Antik Ebla Şehri’nin Sırrı
Giriş
Yazar: Doç. Dr. Eren Karakoç
Düzenleme: Taha Berk Arslan
Suriye’deki Halep’in 53 km Güneybatı’sında yer alan Antik Ebla Şehri, internet mecrasında çok ünlüdür. Özellikle belli bir kesim tarafından çok sevilmektedir. MÖ. 2600’lerde, Doğu Akdeniz kıyısının en eski yerleşimcileri olan Kenanlılar tarafından kurulan şehir, Sümer Uygarlığı’nın etkisiyle büyük bir medeni seviyeye ulaşmış ve bölgesinin her yönden en güçlü şehir devleti olmuştur. Ancak Ebla, bu özelliği ile ünlü değil, şehirde ele geçen 18.000 civarında kil tablette yer aldığı iddia edilen sonraki semavî dinlerle alakalı bilgilerden dolayı çok ünlüdür. (Antik Ebla Şehri’nin Sırrı)
Antik Tarih’teki Ebla
Bu konuya değinmeden evvel, Ebla’dan biraz daha bahsetmek yararlı olacaktır. Güneydeki Sümer Uygarlığı’ndan siyasî, ekonomik ve dinî olarak etkilenen Ebla, MÖ. 2600’lerden itibaren yer aldığı verimli bölgenin özelliklerinden yararlanarak gelişmiş tarım etkinliği yapmaya başlamıştır. Özellikle buğday, zeytin, incir ve çeşitli meyve ürünleri üretmiştir. Eblalılar, manda, koyun ve domuz başta olmak üzere yoğun hayvancılıkla da ugraşmışlardır. Çevredeki madenlerden gümüş çıkarmış, ve sedir ağaçlarından tahta üretmişlerdir. Tüm bu ürünleri başta Sümer olmak üzere İran’daki Elam, Kuzeydeki Anadolu şehirleri ve Mısır’a satmışlardır. Bu sayede ekonomik olarak çok güçlenen şehir, ticaret yollarının ortasındaki merkezi konumu dolayısıyla gücüne güç katmış ve çevresindeki 17 şehri hâkimiyet altına almıştır.

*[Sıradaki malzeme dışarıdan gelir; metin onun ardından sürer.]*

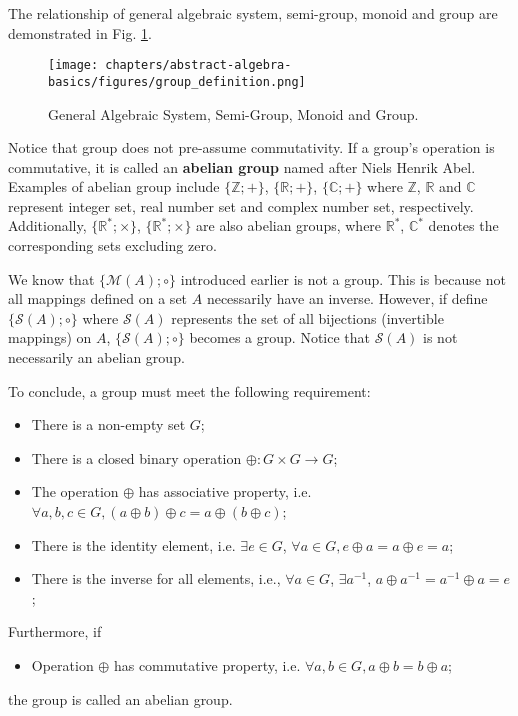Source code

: The relationship of general algebraic system, semi-group, monoid and group are demonstrated in Fig. \ref{fig:group_definition}.
\begin{figure}[htbp]
	\centering
	\texttt{[image: chapters/abstract-algebra-basics/figures/group\_definition.png]}
	\caption{General Algebraic System, Semi-Group, Monoid and Group.} \label{fig:group_definition}
\end{figure}

Notice that group does not pre-assume commutativity. If a group's operation is commutative, it is called an \textbf{abelian group} named after Niels Henrik Abel. Examples of abelian group include $\{\mathbb{Z}; +\}$, $\{\mathbb{R}; +\}$, $\{\mathbb{C}; +\}$ where $\mathbb{Z}$, $\mathbb{R}$ and $\mathbb{C}$ represent integer set, real number set and complex number set, respectively. Additionally, $\{\mathbb{R}^{*}; \times \}$, $\{\mathbb{R}^{*}; \times \}$ are also abelian groups, where $\mathbb{R}^*$,  $\mathbb{C}^*$ denotes the corresponding sets excluding zero.

We know that $\{\mathcal{M}(A); \circ\}$ introduced earlier is not a group. This is because not all mappings defined on a set $A$ necessarily have an inverse. However, if define $\{\mathcal{S}(A); \circ\}$ where $\mathcal{S}(A)$ represents the set of all  bijections (invertible mappings) on $A$, $\{\mathcal{S}(A); \circ\}$ becomes a group. Notice that $\mathcal{S}(A)$ is not necessarily an abelian group.

To conclude, a group must meet the following requirement:
\begin{itemize}
	\item There is a non-empty set $G$;
	\item There is a closed binary operation $\oplus: G\times G \rightarrow G$;
	\item The operation $\oplus$ has associative property, i.e. $\forall a, b, c \in G, (a \oplus b) \oplus c = a\oplus (b \oplus c)$;
	\item There is the identity element, i.e. $\exists e\in G$, $\forall a \in G, e\oplus a = a \oplus e = a$;
	\item There is the inverse for all elements, i.e., $\forall a\in G$, $\exists a^{-1}$, $a\oplus a^{-1} = a^{-1}\oplus a = e$;
\end{itemize}
Furthermore, if
\begin{itemize}
	\item Operation $\oplus$ has commutative property, i.e. $\forall a, b\in G, a\oplus b=b\oplus a$;
\end{itemize}
the group is called an abelian group.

MÖ. 2240’da Akad kralı Naram-Sin’in şehri ele geçirip yakıp yıkmasına kadar Ebla gücünü korumuştur. Sümerler’den yazıyı öğrenen Eblalılar, hem kendi Kenani dillerinde, hem de Sümerce olarak, fonetik (hecesel) çivi yazılı tabletler meydana getirmişlerdir. İlk gelişmiş kütüphaneciliği de Eblalılar ortaya çıkarmıştır. Toplamda 18.000 kadar olan çivi yazılı tabletler, genellikle ticaret, ekonomi alım satım ile ilgili bilgileri içerirken, 5.000 kadarı, eğitim-öğretim, Sümerce-Kenani sözlükler, destanlar tanrısal metinler ve şiirlerin dahil olduğu edebî yazıları içermektedir. Bu tabletlerin içeriğindeki kimi isimler, anlatılar ve şiirler, özellikle 1975-1985 arasında, bilim dünyasında tartışma konusu olmuştur.
Sansasyonel Ebla
Antik Ebla’yı 1964’te kazmaya başlayan Paolo Mathiae, 1974’te ünlü tabletlere ulaşmıştır. Tabletleri yazı uzmanı arkadaşı Giovanni Pettinato ilk elden incelemiş ve büyük bir gizlilik içinde İtalya’ya, Roma Üniversitesi’ne götürmüştür. Sonra da bilim dünyasını heyecanlandıran açıklamalarını ve iddialarını sıralamıştır. İddialarına göre, Tevrat’ta yer alan kimi anlatılar, şiirler, Mikail gibi melekler, Hz. İbrahim başta olmak üzere birkaç peygamber ve kutsal şehirler bu tabletlerde yer almıştır. İncelemelerine göre Ebla’da tek tanrı inancı olmuştur. Bu açıklamaları basında büyük yankı uyandırmasına karşın kendisi, başka bilim insanlarının tabletler üzerinde çalışmasına da uzun süre engel olmuştur. Bu haberleri değerlendiren İsrail, Filistin’in kendilerine ait olduğunu bu tabletlerin de kanıtladığını belirterek baya bir toprağı işgal etmesini kendine göre haklı çıkarmıştır.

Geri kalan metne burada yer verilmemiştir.